'''
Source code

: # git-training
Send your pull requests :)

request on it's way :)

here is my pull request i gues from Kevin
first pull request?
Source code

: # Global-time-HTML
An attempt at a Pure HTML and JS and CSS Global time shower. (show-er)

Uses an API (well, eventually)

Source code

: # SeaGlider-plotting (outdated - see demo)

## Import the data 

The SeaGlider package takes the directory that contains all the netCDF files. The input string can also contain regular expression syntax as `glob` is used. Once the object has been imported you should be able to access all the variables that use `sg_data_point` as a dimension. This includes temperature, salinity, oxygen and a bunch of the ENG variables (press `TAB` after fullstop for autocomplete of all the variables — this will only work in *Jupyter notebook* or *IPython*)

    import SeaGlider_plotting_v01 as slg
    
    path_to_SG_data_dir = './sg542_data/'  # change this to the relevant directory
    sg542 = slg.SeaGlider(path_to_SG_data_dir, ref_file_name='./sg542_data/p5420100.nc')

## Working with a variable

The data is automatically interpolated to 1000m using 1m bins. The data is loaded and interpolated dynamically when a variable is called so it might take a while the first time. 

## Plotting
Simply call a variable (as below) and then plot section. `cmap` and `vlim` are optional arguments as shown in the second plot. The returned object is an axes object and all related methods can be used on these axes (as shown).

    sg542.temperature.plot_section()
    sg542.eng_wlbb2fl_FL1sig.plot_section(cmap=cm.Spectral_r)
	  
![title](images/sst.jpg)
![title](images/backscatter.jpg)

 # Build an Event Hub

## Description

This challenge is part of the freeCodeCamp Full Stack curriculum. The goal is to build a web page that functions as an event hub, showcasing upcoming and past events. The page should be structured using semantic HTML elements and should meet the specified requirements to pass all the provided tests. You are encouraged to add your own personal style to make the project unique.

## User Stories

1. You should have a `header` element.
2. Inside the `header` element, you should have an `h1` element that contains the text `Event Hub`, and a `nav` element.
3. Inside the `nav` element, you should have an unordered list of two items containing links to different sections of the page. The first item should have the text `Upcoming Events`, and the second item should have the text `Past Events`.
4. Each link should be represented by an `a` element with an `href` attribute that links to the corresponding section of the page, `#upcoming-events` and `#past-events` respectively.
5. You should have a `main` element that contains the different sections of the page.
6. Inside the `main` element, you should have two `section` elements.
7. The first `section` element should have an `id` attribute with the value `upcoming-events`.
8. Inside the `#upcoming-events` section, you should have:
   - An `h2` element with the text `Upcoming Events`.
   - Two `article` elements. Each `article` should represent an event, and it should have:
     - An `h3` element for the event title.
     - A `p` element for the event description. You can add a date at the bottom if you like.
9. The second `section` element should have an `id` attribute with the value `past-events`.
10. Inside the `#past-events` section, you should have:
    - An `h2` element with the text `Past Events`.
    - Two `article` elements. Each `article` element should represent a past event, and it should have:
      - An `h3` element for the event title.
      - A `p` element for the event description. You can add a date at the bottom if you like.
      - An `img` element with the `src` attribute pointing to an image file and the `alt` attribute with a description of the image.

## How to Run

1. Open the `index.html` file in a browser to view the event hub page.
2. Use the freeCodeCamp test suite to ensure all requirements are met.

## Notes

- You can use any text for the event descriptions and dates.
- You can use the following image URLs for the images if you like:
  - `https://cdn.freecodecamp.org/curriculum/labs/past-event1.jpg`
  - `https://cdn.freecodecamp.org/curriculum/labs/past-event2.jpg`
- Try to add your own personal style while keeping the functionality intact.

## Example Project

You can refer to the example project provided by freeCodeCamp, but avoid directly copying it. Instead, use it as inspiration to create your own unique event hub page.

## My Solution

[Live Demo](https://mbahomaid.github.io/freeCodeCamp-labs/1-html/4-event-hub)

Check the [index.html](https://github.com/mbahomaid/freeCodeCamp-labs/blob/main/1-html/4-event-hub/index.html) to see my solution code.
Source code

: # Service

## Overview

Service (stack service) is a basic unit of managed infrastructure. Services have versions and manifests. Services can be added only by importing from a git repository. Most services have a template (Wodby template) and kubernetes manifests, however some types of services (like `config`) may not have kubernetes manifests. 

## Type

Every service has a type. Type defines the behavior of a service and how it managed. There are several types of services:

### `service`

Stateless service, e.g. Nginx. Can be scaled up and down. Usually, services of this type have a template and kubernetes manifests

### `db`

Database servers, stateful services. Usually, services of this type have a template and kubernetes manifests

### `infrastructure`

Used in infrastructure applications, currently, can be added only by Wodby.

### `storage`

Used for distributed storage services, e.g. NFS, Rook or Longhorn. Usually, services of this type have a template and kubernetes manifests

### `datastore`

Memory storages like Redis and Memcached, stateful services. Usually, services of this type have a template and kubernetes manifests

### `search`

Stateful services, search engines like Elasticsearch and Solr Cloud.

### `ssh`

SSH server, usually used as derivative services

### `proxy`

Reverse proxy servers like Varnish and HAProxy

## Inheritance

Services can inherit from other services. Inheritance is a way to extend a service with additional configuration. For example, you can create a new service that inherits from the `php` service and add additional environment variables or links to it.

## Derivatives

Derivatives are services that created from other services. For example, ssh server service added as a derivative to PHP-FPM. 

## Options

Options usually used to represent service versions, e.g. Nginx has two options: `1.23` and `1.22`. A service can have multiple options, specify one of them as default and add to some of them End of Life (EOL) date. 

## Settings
'''
* [YOUR GOAL]: All lines in the listing above from the line containing "first pull request?" to the line containing "import SeaGlider_plotting_v01 as slg", inclusive, should be retyped exactly; no other lines should appear.

* [EXERCISE OUTPUT]:
first pull request?
Source code

: # Global-time-HTML
An attempt at a Pure HTML and JS and CSS Global time shower. (show-er)

Uses an API (well, eventually)

Source code

: # SeaGlider-plotting (outdated - see demo)

## Import the data 

The SeaGlider package takes the directory that contains all the netCDF files. The input string can also contain regular expression syntax as `glob` is used. Once the object has been imported you should be able to access all the variables that use `sg_data_point` as a dimension. This includes temperature, salinity, oxygen and a bunch of the ENG variables (press `TAB` after fullstop for autocomplete of all the variables — this will only work in *Jupyter notebook* or *IPython*)

    import SeaGlider_plotting_v01 as slg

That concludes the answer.